Oil Prices and the Financial Crisis

The Financial Times suggests that the IEA agrees with Herman Daly (at least a little bit), in  Did oil cause the latest recession? IEA weighs into the debate:

A feature in the draft executive summary of the IEA’s World Energy Outlook, which will be published tomorrow, revisits this argument and comes to a rather worrying conclusion.

It starts out keeping in line with the prevailing view: the run-up in oil prices from 2003 to mid-2008 played “an important, albeit secondary” role in the global economic downturn that took hold last year. Higher oil prices made oil-importing countries more vulnerable to the financial crisis, it says.

The feature concludes, however, on a somewhat stronger note.

The IEA points out that it had warned in 2006 that the effect of high oil prices from the preceding four years had not yet worked their way through the world economy, and that further increases in prices would “pose a significant threat to the world economy, by causing a worsening of current account imbalances and by triggering abrupt exchange rate realignments, a rise in interest rates and a slump in house and other asset prices”.
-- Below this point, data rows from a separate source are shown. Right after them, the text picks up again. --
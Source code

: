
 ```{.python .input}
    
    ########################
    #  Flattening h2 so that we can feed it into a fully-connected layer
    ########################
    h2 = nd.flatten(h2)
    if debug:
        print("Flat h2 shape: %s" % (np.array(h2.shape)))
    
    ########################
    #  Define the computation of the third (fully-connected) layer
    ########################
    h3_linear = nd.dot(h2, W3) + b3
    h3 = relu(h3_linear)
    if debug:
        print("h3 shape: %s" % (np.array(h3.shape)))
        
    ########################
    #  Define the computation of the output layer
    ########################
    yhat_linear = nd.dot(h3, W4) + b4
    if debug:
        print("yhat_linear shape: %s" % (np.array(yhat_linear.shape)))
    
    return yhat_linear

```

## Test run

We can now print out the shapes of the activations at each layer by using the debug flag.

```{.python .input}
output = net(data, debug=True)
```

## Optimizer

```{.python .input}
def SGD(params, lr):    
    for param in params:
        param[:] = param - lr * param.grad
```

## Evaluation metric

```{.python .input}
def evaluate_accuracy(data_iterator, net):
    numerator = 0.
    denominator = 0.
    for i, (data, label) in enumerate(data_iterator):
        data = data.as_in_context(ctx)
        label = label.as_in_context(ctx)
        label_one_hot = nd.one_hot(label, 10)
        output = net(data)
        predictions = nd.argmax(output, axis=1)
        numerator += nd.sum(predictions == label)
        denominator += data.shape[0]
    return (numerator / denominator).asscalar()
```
Minsky’s Financial Instability Hypothesis

Historian Stephen Mihm writes in the Boston Review on Hyman Minsky‘s work on the unstable dynamics of capitalism in Why capitalism fails:

Minsky called his idea the “Financial Instability Hypothesis.” In the wake of a depression, he noted, financial institutions are extraordinarily conservative, as are businesses. With the borrowers and the lenders who fuel the economy all steering clear of high-risk deals, things go smoothly: loans are almost always paid on time, businesses generally succeed, and everyone does well. That success, however, inevitably encourages borrowers and lenders to take on more risk in the reasonable hope of making more money. As Minsky observed, “Success breeds a disregard of the possibility of failure.”

As people forget that failure is a possibility, a “euphoric economy” eventually develops, fueled by the rise of far riskier borrowers – what he called speculative borrowers, those whose income would cover interest payments but not the principal; and those he called “Ponzi borrowers,” those whose income could cover neither, and could only pay their bills by borrowing still further. As these latter categories grew, the overall economy would shift from a conservative but profitable environment to a much more freewheeling system dominated by players whose survival depended not on sound business plans, but on borrowed money and freely available credit.

Once that kind of economy had developed, any panic could wreck the market. The failure of a single firm, for example, or the revelation of a staggering fraud could trigger fear and a sudden, economy-wide attempt to shed debt. This watershed moment – what was later dubbed the “Minsky moment” – would create an environment deeply inhospitable to all borrowers. The speculators and Ponzi borrowers would collapse first, as they lost access to the credit they needed to survive. Even the more stable players might find themselves unable to pay their debt without selling off assets; their forced sales would send asset prices spiraling downward, and inevitably, the entire rickety financial edifice would start to collapse. Businesses would falter, and the crisis would spill over to the “real” economy that depended on the now-collapsing financial system.

It sounds very similar to Holling’s adaptive cycle and the pathology of natural resource management.